The problem:
From the entries below, pull out each line where "button" appears.

======== Source information ========

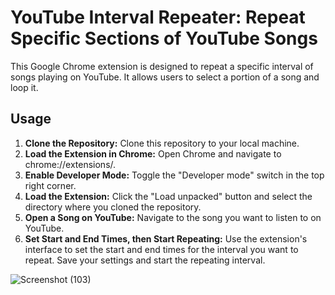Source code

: 
# YouTube Interval Repeater: Repeat Specific Sections of YouTube Songs
This Google Chrome extension is designed to repeat a specific interval of songs playing on YouTube. It allows users to select a portion of a song and loop it.

## Usage

1. **Clone the Repository:** Clone this repository to your local machine.
2. **Load the Extension in Chrome:** Open Chrome and navigate to chrome://extensions/.
3. **Enable Developer Mode:** Toggle the "Developer mode" switch in the top right corner.
4. **Load the Extension:** Click the "Load unpacked" button and select the directory where you cloned the repository.
5. **Open a Song on YouTube:** Navigate to the song you want to listen to on YouTube.
6. **Set Start and End Times, then Start Repeating:** Use the extension's interface to set the start and end times for the interval you want to repeat. Save your settings and start the repeating interval.

![Screenshot (103)](https://github.com/user-attachments/assets/68706f1c-0836-4ad4-824f-9e111119cd1e)
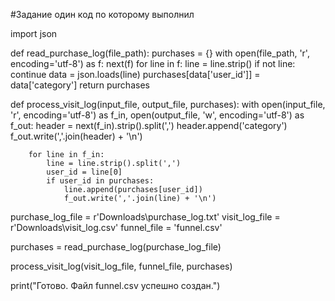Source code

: #Задание один
код по которому выполнил

import json

def read_purchase_log(file_path):
    purchases = {}
    with open(file_path, 'r', encoding='utf-8') as f:
        next(f)
        for line in f:
            line = line.strip()
            if not line:
                continue
            data = json.loads(line)
            purchases[data['user_id']] = data['category']
    return purchases

def process_visit_log(input_file, output_file, purchases):
    with open(input_file, 'r', encoding='utf-8') as f_in, open(output_file, 'w', encoding='utf-8') as f_out:
        header = next(f_in).strip().split(',')
        header.append('category')
        f_out.write(','.join(header) + '\n')
        
        for line in f_in:
            line = line.strip().split(',')
            user_id = line[0]
            if user_id in purchases:
                line.append(purchases[user_id])
                f_out.write(','.join(line) + '\n')

purchase_log_file = r'Downloads\purchase_log.txt'
visit_log_file = r'Downloads\visit_log.csv'
funnel_file = 'funnel.csv'

purchases = read_purchase_log(purchase_log_file)

process_visit_log(visit_log_file, funnel_file, purchases)

print("Готово. Файл funnel.csv успешно создан.")


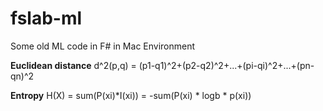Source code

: # fslab-ml
Some old ML code in F# in Mac Environment

**Euclidean distance**
d^2(p,q) = (p1-q1)^2+(p2-q2)^2+...+(pi-qi)^2+...+(pn-qn)^2

**Entropy**
H(X) = sum(P(xi)*I(xi)) = -sum(P(xi) * logb * p(xi))


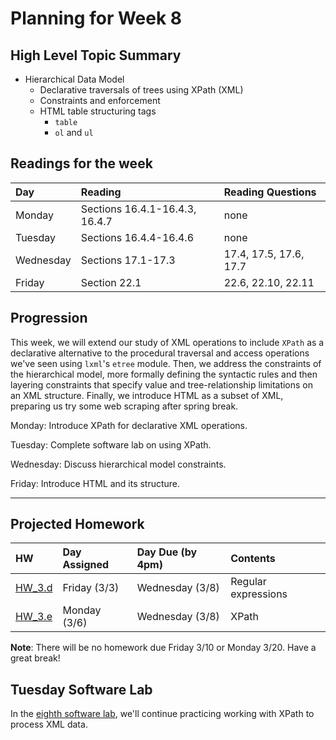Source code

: # Planning for Week 8

## High Level Topic Summary

  - Hierarchical Data Model
      - Declarative traversals of trees using XPath (XML)
      - Constraints and enforcement
      - HTML table structuring tags
        - `table`
        - `ol` and `ul`

## Readings for the week

Day        | Reading      | Reading Questions
:--------- |:-------------|:----------------------------------
Monday     | Sections 16.4.1-16.4.3, 16.4.7 | none
Tuesday    | Sections 16.4.4-16.4.6         | none
Wednesday  | Sections 17.1-17.3             | 17.4, 17.5, 17.6, 17.7
Friday     | Section 22.1                   | 22.6, 22.10, 22.11

## Progression

This week, we will extend our study of XML operations to include `XPath` as a declarative alternative to the procedural traversal and access operations we've seen using `lxml`'s `etree` module.  Then, we address the constraints of the hierarchical model, more formally defining the syntactic rules and then layering constraints that specify value and tree-relationship limitations on an XML structure.  Finally, we introduce HTML as a subset of XML, preparing us try some web scraping after spring break.

Monday: Introduce XPath for declarative XML operations.

Tuesday: Complete software lab on using XPath.

Wednesday: Discuss hierarchical model constraints.

Friday: Introduce HTML and its structure.

---

## Projected Homework

HW | Day Assigned  | Day Due (by 4pm) | Contents
:--|:--------|:--------|:------------
[HW_3.d](../hw/HW_3.d/README.md) | Friday (3/3) | Wednesday (3/8) | Regular expressions
[HW_3.e](../hw/HW_3.e/README.md) | Monday (3/6) | Wednesday (3/8) | XPath

__Note__: There will be no homework due Friday 3/10 or Monday 3/20.  Have a great break!

## Tuesday Software Lab

In the [eighth software lab](../sw_lab/lab_08/README.md), we'll continue practicing working with XPath to process XML data.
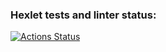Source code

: ### Hexlet tests and linter status:
[![Actions Status](https://github.com/TheKr1d/frontend-project-12/workflows/hexlet-check/badge.svg)](https://github.com/TheKr1d/frontend-project-12/actions)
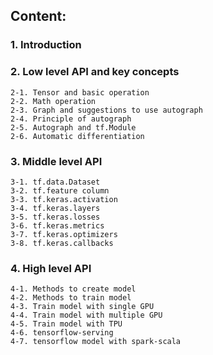 ## Content:
### 1. Introduction
### 2. Low level API and key concepts
    2-1. Tensor and basic operation
    2-2. Math operation
    2-3. Graph and suggestions to use autograph
    2-4. Principle of autograph
    2-5. Autograph and tf.Module
    2-6. Automatic differentiation
### 3. Middle level API
    3-1. tf.data.Dataset
    3-2. tf.feature column
    3-3. tf.keras.activation
    3-4. tf.keras.layers
    3-5. tf.keras.losses
    3-6. tf.keras.metrics
    3-7. tf.keras.optimizers
    3-8. tf.keras.callbacks
### 4. High level API
    4-1. Methods to create model
    4-2. Methods to train model
    4-3. Train model with single GPU
    4-4. Train model with multiple GPU
    4-5. Train model with TPU
    4-6. tensorflow-serving
    4-7. tensorflow model with spark-scala
  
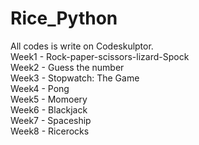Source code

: # Rice_Python
All codes is write on Codeskulptor.    
Week1 - Rock-paper-scissors-lizard-Spock  
Week2 - Guess the number   
Week3 - Stopwatch: The Game   
Week4 - Pong  
Week5 - Momoery   
Week6 - Blackjack  
Week7 - Spaceship     
Week8 - Ricerocks


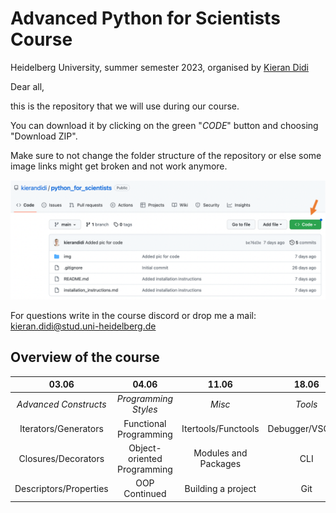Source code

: # Advanced Python for Scientists Course

Heidelberg University, summer semester 2023, organised by [Kieran Didi](https://github.com/kierandidi)

Dear all, 

this is the repository that we will use during our course. 

You can download it by clicking on the green "_CODE_" button and choosing "Download ZIP".

Make sure to not change the folder structure of the repository or else some image links might get broken and not work anymore.

<div>
<img src="img/explanation_download.png" width="700"/>
</div>

For questions write in the course discord or drop me a mail: kieran.didi@stud.uni-heidelberg.de

## Overview of the course

**03.06**|**04.06**|**11.06**|**18.06**
:-----:|:-----:|:-----:|:-----:
*Advanced Constructs*|*Programming Styles*|*Misc*|*Tools*
Iterators/Generators|Functional Programming|Itertools/Functools|Debugger/VSCode
Closures/Decorators|Object-oriented Programming|Modules and Packages|CLI
Descriptors/Properties|OOP Continued |Building a project| Git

========

Reply:
4. **Load the Extension:** Click the "Load unpacked" button and select the directory where you cloned the repository.
You can download it by clicking on the green "_CODE_" button and choosing "Download ZIP".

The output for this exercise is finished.